*** Begin section ***

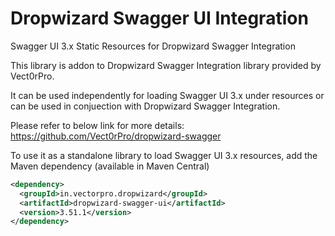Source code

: # Dropwizard Swagger UI Integration

Swagger UI 3.x Static Resources for Dropwizard Swagger Integration

This library is addon to Dropwizard Swagger Integration library provided by Vect0rPro. 

It can be used independently for loading Swagger UI 3.x under resources or can be used in conjuection with Dropwizard Swagger Integration.

Please refer to below link for more details:<br/>
https://github.com/Vect0rPro/dropwizard-swagger

To use it as a standalone library to load Swagger UI 3.x resources, add the Maven dependency (available in Maven Central)

```xml
<dependency>
  <groupId>in.vectorpro.dropwizard</groupId>
  <artifactId>dropwizard-swagger-ui</artifactId>
  <version>3.51.1</version>
</dependency>
```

*** End section ***

Exercise requirements | Output each record verbatim, but skip anything that is a picture.

Solution to the exercise |
Source code

: # Dropwizard Swagger UI Integration

Swagger UI 3.x Static Resources for Dropwizard Swagger Integration

This library is addon to Dropwizard Swagger Integration library provided by Vect0rPro. 

It can be used independently for loading Swagger UI 3.x under resources or can be used in conjuection with Dropwizard Swagger Integration.

Please refer to below link for more details:<br/>
https://github.com/Vect0rPro/dropwizard-swagger

To use it as a standalone library to load Swagger UI 3.x resources, add the Maven dependency (available in Maven Central)

```xml
<dependency>
  <groupId>in.vectorpro.dropwizard</groupId>
  <artifactId>dropwizard-swagger-ui</artifactId>
  <version>3.51.1</version>
</dependency>
```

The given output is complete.